■ **Exercise instructions**
The text of every record, exactly as given and with no pictures, should be your output.

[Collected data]
━━━━━━━━━━━━━━━━━━━━━━━━━━━━━━

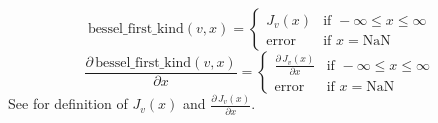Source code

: \begin{description}
{\[
\mbox{bessel\_first\_kind}(v,x) = 
\begin{cases}
  J_v(x) & \mbox{if } -\infty\leq x \leq \infty \\[6pt]
  \textrm{error} & \mbox{if } x = \textrm{NaN}
\end{cases}
\]
%
\[
\frac{\partial\,\mbox{bessel\_first\_kind}(v,x)}{\partial x} = 
\begin{cases}
  \frac{\partial\, J_v(x)}{\partial x} & \mbox{if } -\infty\leq x\leq \infty \\[6pt]
  \textrm{error} & \mbox{if } x = \textrm{NaN}
\end{cases}
\]
%
See  for definition of 
$J_v(x)$ and $\frac{\partial\,J_v(x)}{\partial x}$.
}
%
\end{description}
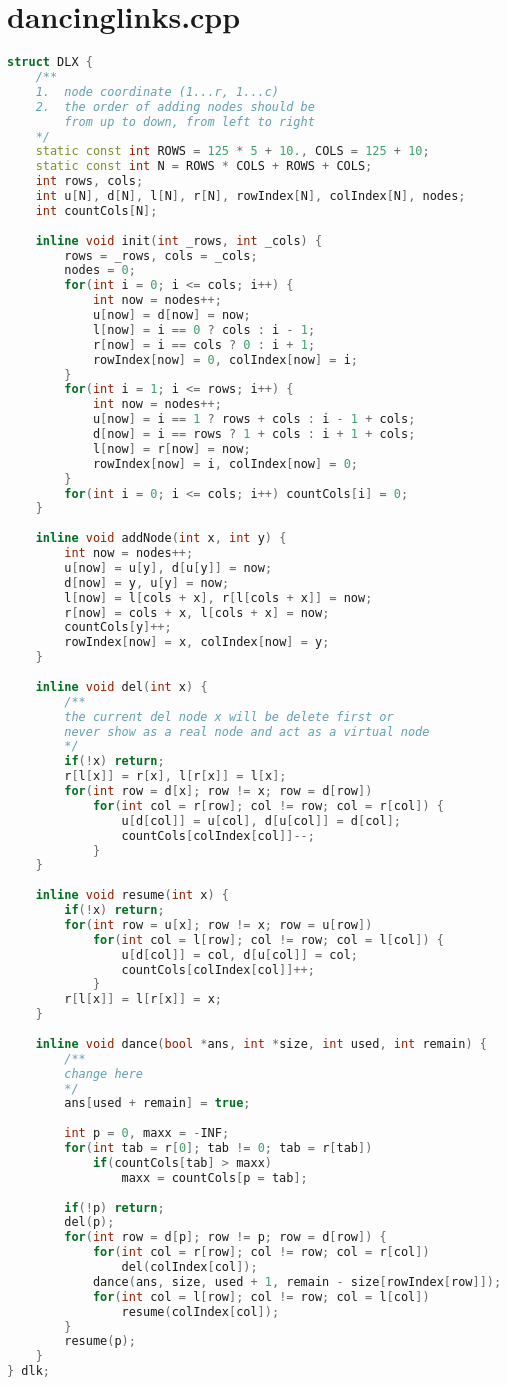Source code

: \section{dancinglinks.cpp}
\begin{lstlisting}[language=c++]
struct DLX {
	/**
	1.	node coordinate (1...r, 1...c)
	2.	the order of adding nodes should be 
		from up to down, from left to right
	*/
	static const int ROWS = 125 * 5 + 10., COLS = 125 + 10;
	static const int N = ROWS * COLS + ROWS + COLS;
	int rows, cols;
	int u[N], d[N], l[N], r[N], rowIndex[N], colIndex[N], nodes;
	int countCols[N];
	
	inline void init(int _rows, int _cols) {
		rows = _rows, cols = _cols;
		nodes = 0;
		for(int i = 0; i <= cols; i++) {
			int now = nodes++;
			u[now] = d[now] = now;
			l[now] = i == 0 ? cols : i - 1;
			r[now] = i == cols ? 0 : i + 1;
			rowIndex[now] = 0, colIndex[now] = i;
		}
		for(int i = 1; i <= rows; i++) {
			int now = nodes++;
			u[now] = i == 1 ? rows + cols : i - 1 + cols;
			d[now] = i == rows ? 1 + cols : i + 1 + cols;
			l[now] = r[now] = now;
			rowIndex[now] = i, colIndex[now] = 0;
		}
		for(int i = 0; i <= cols; i++) countCols[i] = 0;
	}
	
	inline void addNode(int x, int y) {
		int now = nodes++;
		u[now] = u[y], d[u[y]] = now;
		d[now] = y, u[y] = now;
		l[now] = l[cols + x], r[l[cols + x]] = now;
		r[now] = cols + x, l[cols + x] = now;
		countCols[y]++;
		rowIndex[now] = x, colIndex[now] = y;
	}
	
	inline void del(int x) {
		/**
		the current del node x will be delete first or
		never show as a real node and act as a virtual node
		*/
		if(!x) return;
		r[l[x]] = r[x], l[r[x]] = l[x];
		for(int row = d[x]; row != x; row = d[row])
			for(int col = r[row]; col != row; col = r[col]) {
				u[d[col]] = u[col], d[u[col]] = d[col];
				countCols[colIndex[col]]--;
			}
	}
	
	inline void resume(int x) {
		if(!x) return;
		for(int row = u[x]; row != x; row = u[row])
			for(int col = l[row]; col != row; col = l[col]) {
				u[d[col]] = col, d[u[col]] = col;
				countCols[colIndex[col]]++;
			}
		r[l[x]] = l[r[x]] = x;
	}
	
	inline void dance(bool *ans, int *size, int used, int remain) {
		/**
		change here
		*/
		ans[used + remain] = true;
		
		int p = 0, maxx = -INF;
		for(int tab = r[0]; tab != 0; tab = r[tab])
			if(countCols[tab] > maxx)
				maxx = countCols[p = tab];
		
		if(!p) return;
		del(p);
		for(int row = d[p]; row != p; row = d[row]) {
			for(int col = r[row]; col != row; col = r[col])
				del(colIndex[col]);
			dance(ans, size, used + 1, remain - size[rowIndex[row]]);
			for(int col = l[row]; col != row; col = l[col])
				resume(colIndex[col]);
		}
		resume(p);
	}
} dlk;
\end{lstlisting}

━━━━━━━━━━━━━━━━━━━━━━━━━━━━━━

■ **Problem solution**
Source code

: \begin{description}
{\[
\mbox{bessel\_first\_kind}(v,x) = 
\begin{cases}
  J_v(x) & \mbox{if } -\infty\leq x \leq \infty \\[6pt]
  \textrm{error} & \mbox{if } x = \textrm{NaN}
\end{cases}
\]
%
\[
\frac{\partial\,\mbox{bessel\_first\_kind}(v,x)}{\partial x} = 
\begin{cases}
  \frac{\partial\, J_v(x)}{\partial x} & \mbox{if } -\infty\leq x\leq \infty \\[6pt]
  \textrm{error} & \mbox{if } x = \textrm{NaN}
\end{cases}
\]
%
See  for definition of 
$J_v(x)$ and $\frac{\partial\,J_v(x)}{\partial x}$.
}
%
\end{description}
Source code

: \section{dancinglinks.cpp}
\begin{lstlisting}[language=c++]
struct DLX {
	/**
	1.	node coordinate (1...r, 1...c)
	2.	the order of adding nodes should be 
		from up to down, from left to right
	*/
	static const int ROWS = 125 * 5 + 10., COLS = 125 + 10;
	static const int N = ROWS * COLS + ROWS + COLS;
	int rows, cols;
	int u[N], d[N], l[N], r[N], rowIndex[N], colIndex[N], nodes;
	int countCols[N];
	
	inline void init(int _rows, int _cols) {
		rows = _rows, cols = _cols;
		nodes = 0;
		for(int i = 0; i <= cols; i++) {
			int now = nodes++;
			u[now] = d[now] = now;
			l[now] = i == 0 ? cols : i - 1;
			r[now] = i == cols ? 0 : i + 1;
			rowIndex[now] = 0, colIndex[now] = i;
		}
		for(int i = 1; i <= rows; i++) {
			int now = nodes++;
			u[now] = i == 1 ? rows + cols : i - 1 + cols;
			d[now] = i == rows ? 1 + cols : i + 1 + cols;
			l[now] = r[now] = now;
			rowIndex[now] = i, colIndex[now] = 0;
		}
		for(int i = 0; i <= cols; i++) countCols[i] = 0;
	}
	
	inline void addNode(int x, int y) {
		int now = nodes++;
		u[now] = u[y], d[u[y]] = now;
		d[now] = y, u[y] = now;
		l[now] = l[cols + x], r[l[cols + x]] = now;
		r[now] = cols + x, l[cols + x] = now;
		countCols[y]++;
		rowIndex[now] = x, colIndex[now] = y;
	}
	
	inline void del(int x) {
		/**
		the current del node x will be delete first or
		never show as a real node and act as a virtual node
		*/
		if(!x) return;
		r[l[x]] = r[x], l[r[x]] = l[x];
		for(int row = d[x]; row != x; row = d[row])
			for(int col = r[row]; col != row; col = r[col]) {
				u[d[col]] = u[col], d[u[col]] = d[col];
				countCols[colIndex[col]]--;
			}
	}
	
	inline void resume(int x) {
		if(!x) return;
		for(int row = u[x]; row != x; row = u[row])
			for(int col = l[row]; col != row; col = l[col]) {
				u[d[col]] = col, d[u[col]] = col;
				countCols[colIndex[col]]++;
			}
		r[l[x]] = l[r[x]] = x;
	}
	
	inline void dance(bool *ans, int *size, int used, int remain) {
		/**
		change here
		*/
		ans[used + remain] = true;
		
		int p = 0, maxx = -INF;
		for(int tab = r[0]; tab != 0; tab = r[tab])
			if(countCols[tab] > maxx)
				maxx = countCols[p = tab];
		
		if(!p) return;
		del(p);
		for(int row = d[p]; row != p; row = d[row]) {
			for(int col = r[row]; col != row; col = r[col])
				del(colIndex[col]);
			dance(ans, size, used + 1, remain - size[rowIndex[row]]);
			for(int col = l[row]; col != row; col = l[col])
				resume(colIndex[col]);
		}
		resume(p);
	}
} dlk;
\end{lstlisting}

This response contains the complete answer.